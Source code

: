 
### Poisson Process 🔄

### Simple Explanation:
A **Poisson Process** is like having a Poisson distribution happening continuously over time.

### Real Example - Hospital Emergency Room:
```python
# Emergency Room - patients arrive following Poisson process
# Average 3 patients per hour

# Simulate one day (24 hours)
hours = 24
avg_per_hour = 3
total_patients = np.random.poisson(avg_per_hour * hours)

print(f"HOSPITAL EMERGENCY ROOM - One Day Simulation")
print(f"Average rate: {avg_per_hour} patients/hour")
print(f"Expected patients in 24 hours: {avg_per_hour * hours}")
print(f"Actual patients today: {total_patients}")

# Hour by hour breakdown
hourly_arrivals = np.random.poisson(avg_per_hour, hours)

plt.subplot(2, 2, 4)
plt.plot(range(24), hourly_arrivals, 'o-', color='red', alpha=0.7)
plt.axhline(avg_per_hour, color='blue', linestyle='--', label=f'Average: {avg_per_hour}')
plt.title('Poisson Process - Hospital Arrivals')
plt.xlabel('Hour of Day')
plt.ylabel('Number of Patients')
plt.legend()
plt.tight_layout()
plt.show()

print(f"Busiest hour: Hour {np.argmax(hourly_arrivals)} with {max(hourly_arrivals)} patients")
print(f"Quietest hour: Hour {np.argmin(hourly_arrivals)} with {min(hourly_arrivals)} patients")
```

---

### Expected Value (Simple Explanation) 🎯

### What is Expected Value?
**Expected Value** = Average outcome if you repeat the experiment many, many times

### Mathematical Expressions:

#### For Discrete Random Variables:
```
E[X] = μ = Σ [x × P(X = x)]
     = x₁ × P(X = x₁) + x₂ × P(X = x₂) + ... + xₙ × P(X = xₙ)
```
....................
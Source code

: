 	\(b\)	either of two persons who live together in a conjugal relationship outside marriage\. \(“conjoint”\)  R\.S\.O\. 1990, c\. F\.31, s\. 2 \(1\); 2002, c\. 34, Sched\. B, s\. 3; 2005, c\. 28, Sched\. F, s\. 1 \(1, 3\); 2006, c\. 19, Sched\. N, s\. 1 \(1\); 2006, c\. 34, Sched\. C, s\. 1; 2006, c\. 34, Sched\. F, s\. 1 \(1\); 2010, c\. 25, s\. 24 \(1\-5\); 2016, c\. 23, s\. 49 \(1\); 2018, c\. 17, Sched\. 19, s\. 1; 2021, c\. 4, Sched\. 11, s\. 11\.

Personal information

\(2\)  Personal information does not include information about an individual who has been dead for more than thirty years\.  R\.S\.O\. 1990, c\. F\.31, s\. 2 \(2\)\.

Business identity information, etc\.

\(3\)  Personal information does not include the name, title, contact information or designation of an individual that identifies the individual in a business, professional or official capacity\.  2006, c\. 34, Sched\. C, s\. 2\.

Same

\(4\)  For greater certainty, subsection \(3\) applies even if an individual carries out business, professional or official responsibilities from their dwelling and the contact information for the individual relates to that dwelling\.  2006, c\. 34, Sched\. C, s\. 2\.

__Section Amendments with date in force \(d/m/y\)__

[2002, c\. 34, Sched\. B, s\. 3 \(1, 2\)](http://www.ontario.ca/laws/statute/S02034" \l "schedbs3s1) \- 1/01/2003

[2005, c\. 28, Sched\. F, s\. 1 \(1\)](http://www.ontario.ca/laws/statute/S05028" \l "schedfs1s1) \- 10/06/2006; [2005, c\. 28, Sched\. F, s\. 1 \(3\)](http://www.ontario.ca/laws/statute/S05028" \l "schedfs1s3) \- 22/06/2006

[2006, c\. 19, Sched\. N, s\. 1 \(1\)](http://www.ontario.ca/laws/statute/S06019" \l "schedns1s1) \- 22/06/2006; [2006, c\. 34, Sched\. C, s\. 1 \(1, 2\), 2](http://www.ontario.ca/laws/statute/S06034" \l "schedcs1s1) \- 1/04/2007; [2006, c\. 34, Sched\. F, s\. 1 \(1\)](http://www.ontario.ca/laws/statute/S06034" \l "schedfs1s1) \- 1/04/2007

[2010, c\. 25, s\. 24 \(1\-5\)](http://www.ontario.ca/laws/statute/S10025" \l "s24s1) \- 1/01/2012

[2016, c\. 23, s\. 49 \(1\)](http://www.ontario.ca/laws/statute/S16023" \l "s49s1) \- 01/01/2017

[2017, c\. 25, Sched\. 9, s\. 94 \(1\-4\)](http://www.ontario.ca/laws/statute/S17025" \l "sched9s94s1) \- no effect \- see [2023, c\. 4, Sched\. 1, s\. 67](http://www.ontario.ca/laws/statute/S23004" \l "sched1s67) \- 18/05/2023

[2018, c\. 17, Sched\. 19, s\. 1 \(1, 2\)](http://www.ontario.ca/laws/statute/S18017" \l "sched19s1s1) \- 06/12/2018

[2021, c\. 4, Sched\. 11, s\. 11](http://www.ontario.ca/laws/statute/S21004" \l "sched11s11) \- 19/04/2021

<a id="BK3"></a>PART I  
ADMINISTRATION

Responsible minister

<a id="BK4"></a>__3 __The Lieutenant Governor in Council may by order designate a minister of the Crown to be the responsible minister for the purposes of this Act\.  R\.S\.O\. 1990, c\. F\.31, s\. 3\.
....................
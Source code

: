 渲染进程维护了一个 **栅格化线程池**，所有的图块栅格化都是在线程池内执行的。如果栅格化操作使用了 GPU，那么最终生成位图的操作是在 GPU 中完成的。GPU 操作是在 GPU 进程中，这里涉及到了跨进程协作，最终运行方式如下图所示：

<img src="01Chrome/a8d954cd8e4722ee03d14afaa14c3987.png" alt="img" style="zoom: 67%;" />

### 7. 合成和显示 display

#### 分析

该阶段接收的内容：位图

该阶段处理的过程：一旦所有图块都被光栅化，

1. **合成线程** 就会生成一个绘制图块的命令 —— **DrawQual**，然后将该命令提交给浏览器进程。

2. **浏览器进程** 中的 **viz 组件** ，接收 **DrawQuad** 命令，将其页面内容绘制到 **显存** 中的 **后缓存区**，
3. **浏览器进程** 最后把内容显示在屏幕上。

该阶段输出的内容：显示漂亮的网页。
....................
## How to complete this task
How many of the lines above include the string "Simple"? Answer with the number only.

## Finished exercise
2